**What the task requires**
Up to and including the line that contains "la capacidad y", write out each line of the material from its first line, exactly.
===== Exercise material =====
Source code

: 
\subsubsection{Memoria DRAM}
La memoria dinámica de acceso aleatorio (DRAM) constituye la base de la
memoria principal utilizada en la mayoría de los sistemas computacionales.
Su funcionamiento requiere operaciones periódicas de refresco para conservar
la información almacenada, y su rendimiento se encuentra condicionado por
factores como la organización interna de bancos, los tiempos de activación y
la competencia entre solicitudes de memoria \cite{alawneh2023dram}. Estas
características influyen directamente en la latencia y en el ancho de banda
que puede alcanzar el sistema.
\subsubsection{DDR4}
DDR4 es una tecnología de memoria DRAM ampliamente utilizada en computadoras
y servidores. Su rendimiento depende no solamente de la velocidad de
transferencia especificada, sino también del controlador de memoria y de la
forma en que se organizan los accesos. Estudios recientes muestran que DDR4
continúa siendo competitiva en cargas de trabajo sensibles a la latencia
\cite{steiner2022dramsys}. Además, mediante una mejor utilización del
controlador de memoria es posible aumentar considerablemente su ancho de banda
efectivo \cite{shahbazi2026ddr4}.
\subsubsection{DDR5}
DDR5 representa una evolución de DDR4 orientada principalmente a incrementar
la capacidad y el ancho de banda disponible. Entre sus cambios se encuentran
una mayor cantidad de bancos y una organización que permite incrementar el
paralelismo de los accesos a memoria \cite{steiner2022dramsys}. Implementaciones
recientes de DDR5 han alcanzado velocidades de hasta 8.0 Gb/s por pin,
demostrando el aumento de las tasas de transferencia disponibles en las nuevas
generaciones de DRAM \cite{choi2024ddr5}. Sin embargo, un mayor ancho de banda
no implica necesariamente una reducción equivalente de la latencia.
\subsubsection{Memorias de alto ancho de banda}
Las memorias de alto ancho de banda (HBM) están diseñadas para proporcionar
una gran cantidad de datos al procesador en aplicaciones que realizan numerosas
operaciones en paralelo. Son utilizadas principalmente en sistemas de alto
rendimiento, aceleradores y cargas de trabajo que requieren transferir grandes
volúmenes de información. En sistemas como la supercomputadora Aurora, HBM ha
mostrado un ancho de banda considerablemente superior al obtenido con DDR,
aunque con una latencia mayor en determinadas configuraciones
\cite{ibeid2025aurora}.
=====
**Answer space**
Source code

: 
\subsubsection{Memoria DRAM}
La memoria dinámica de acceso aleatorio (DRAM) constituye la base de la
memoria principal utilizada en la mayoría de los sistemas computacionales.
Su funcionamiento requiere operaciones periódicas de refresco para conservar
la información almacenada, y su rendimiento se encuentra condicionado por
factores como la organización interna de bancos, los tiempos de activación y
la competencia entre solicitudes de memoria \cite{alawneh2023dram}. Estas
características influyen directamente en la latencia y en el ancho de banda
que puede alcanzar el sistema.
\subsubsection{DDR4}
DDR4 es una tecnología de memoria DRAM ampliamente utilizada en computadoras
y servidores. Su rendimiento depende no solamente de la velocidad de
transferencia especificada, sino también del controlador de memoria y de la
forma en que se organizan los accesos. Estudios recientes muestran que DDR4
continúa siendo competitiva en cargas de trabajo sensibles a la latencia
\cite{steiner2022dramsys}. Además, mediante una mejor utilización del
controlador de memoria es posible aumentar considerablemente su ancho de banda
efectivo \cite{shahbazi2026ddr4}.
\subsubsection{DDR5}
DDR5 representa una evolución de DDR4 orientada principalmente a incrementar
la capacidad y el ancho de banda disponible. Entre sus cambios se encuentran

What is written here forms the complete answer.